[Entries shown]:
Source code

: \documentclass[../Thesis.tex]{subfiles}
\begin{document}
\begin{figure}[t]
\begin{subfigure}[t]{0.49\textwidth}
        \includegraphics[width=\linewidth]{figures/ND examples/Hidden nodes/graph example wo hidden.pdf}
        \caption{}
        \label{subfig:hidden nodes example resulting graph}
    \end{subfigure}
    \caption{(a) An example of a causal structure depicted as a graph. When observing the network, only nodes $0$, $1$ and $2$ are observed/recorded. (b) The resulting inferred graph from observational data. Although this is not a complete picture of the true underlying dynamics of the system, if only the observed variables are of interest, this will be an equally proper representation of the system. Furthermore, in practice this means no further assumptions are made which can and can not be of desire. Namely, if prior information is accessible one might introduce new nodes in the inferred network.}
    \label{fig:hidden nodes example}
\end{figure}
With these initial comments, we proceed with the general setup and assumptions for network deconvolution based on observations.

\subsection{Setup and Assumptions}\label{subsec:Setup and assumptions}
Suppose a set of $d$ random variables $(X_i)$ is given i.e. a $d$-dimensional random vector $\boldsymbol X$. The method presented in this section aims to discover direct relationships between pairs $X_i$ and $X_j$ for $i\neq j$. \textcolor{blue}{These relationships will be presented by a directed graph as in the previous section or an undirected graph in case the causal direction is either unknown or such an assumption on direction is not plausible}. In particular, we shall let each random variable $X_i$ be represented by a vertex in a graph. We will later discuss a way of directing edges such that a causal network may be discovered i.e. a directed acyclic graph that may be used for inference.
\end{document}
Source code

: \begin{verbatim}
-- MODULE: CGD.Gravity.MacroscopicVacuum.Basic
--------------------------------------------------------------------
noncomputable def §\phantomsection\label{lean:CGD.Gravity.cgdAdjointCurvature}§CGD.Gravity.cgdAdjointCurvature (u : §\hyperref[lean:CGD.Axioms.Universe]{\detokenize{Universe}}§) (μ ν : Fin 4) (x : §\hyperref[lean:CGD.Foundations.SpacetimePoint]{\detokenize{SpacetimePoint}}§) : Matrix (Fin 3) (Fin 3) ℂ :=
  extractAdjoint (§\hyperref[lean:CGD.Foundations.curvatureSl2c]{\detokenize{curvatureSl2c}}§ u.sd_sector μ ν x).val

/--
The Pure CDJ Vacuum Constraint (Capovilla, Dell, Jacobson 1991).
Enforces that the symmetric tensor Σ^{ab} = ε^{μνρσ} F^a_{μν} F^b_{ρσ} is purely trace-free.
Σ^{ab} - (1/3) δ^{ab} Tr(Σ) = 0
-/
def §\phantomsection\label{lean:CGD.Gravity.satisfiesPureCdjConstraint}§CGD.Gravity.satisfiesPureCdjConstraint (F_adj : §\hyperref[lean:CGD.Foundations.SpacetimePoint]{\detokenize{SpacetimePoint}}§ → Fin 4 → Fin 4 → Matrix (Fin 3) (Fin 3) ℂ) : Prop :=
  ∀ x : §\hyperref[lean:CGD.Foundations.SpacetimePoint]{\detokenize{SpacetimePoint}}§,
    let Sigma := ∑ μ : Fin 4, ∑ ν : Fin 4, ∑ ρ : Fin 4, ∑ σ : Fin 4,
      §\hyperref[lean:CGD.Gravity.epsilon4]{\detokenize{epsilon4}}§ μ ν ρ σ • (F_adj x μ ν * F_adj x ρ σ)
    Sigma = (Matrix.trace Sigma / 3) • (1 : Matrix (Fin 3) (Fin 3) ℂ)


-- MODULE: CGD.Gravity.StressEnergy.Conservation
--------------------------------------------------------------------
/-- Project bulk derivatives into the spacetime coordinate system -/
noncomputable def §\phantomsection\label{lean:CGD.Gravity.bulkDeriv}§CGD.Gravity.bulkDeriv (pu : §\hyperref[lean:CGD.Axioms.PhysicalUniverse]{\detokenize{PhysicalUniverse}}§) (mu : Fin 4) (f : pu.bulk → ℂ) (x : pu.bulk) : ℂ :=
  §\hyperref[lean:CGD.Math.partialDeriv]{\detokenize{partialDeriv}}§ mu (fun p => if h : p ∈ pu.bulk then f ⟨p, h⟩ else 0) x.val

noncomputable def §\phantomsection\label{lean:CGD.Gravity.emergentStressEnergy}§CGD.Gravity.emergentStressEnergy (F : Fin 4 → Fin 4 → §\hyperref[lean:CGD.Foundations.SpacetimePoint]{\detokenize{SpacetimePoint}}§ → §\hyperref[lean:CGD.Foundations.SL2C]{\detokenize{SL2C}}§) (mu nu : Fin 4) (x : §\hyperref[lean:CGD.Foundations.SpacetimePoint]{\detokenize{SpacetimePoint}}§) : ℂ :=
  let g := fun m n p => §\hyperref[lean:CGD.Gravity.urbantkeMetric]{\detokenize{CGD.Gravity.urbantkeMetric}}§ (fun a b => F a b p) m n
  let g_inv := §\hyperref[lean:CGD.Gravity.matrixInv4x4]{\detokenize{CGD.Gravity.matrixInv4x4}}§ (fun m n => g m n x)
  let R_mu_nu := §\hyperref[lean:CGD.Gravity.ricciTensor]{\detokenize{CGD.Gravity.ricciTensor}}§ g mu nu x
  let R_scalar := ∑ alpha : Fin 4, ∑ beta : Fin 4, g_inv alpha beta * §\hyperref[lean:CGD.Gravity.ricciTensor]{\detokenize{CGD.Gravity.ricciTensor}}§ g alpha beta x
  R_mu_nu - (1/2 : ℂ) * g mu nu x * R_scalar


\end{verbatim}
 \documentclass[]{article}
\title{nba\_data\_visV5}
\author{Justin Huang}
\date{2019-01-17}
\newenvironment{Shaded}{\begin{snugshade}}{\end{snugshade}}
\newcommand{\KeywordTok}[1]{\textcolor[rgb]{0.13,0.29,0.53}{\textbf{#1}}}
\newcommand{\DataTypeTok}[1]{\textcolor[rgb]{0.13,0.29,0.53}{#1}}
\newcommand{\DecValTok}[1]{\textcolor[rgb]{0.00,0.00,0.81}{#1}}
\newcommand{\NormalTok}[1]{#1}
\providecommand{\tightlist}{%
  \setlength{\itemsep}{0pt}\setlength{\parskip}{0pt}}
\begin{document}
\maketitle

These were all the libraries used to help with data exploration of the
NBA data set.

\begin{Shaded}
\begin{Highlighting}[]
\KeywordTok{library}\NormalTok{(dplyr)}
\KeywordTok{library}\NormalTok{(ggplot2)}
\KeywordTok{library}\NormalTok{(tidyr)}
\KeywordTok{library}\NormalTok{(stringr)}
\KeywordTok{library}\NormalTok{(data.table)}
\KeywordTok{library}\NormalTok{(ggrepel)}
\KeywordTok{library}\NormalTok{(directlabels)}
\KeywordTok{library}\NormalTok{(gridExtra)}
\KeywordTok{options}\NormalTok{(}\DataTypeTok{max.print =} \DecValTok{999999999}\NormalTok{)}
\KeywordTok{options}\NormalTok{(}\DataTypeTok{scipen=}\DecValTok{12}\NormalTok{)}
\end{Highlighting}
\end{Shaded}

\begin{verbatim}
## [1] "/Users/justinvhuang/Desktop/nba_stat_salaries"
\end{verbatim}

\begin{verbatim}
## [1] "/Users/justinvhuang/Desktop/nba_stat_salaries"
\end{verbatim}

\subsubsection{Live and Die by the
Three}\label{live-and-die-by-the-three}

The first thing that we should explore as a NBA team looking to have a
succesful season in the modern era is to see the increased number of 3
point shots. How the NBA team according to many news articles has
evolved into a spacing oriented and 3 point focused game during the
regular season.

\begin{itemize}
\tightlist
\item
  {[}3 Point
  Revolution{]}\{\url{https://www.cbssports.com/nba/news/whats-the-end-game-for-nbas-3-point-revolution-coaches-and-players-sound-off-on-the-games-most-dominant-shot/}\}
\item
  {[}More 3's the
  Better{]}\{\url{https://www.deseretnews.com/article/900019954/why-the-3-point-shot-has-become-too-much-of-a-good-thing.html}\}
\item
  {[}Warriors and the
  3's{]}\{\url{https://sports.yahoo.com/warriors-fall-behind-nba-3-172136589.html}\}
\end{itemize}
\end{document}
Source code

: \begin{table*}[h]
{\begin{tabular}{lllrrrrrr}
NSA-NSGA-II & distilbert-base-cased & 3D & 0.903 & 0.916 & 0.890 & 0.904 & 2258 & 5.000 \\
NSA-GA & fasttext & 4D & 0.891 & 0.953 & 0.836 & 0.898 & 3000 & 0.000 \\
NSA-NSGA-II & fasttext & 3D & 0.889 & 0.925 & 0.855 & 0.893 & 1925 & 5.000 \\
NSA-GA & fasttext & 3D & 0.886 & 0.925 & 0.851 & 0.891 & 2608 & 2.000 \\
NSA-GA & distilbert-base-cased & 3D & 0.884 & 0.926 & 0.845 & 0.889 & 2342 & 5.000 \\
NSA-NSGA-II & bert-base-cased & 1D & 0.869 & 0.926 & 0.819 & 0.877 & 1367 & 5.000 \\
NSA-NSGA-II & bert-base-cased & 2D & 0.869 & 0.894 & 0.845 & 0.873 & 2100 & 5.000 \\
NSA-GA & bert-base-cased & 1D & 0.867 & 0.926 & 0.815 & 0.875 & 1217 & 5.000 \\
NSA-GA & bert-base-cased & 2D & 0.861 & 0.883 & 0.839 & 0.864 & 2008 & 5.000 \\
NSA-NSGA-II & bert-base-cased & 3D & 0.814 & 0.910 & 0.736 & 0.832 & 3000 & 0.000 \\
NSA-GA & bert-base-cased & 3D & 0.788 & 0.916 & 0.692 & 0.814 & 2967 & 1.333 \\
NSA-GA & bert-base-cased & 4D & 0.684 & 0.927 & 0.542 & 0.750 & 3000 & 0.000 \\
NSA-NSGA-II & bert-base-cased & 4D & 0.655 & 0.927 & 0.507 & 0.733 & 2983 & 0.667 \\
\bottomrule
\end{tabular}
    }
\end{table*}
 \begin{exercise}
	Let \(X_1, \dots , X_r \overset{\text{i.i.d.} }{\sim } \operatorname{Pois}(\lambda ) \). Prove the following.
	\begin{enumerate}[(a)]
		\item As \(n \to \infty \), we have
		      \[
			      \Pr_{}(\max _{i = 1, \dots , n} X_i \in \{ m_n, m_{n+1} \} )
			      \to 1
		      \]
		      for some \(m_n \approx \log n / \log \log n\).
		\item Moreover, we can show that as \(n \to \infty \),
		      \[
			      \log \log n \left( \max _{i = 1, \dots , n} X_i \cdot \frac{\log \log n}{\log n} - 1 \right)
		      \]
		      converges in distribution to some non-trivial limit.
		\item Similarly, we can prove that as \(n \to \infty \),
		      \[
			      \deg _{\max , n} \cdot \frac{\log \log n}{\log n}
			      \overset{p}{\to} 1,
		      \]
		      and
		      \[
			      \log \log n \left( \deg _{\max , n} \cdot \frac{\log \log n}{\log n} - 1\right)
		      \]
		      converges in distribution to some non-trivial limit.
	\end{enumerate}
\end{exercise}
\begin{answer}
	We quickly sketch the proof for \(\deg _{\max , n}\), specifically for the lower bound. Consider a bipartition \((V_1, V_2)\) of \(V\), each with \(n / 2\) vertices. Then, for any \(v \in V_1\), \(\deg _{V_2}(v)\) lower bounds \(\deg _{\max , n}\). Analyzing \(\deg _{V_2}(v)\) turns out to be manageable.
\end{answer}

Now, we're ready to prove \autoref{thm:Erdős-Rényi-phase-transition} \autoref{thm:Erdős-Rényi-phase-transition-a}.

[Activity]: The answer should be one number: how many lines of the data above contain "team".

[Exercise answer]: 2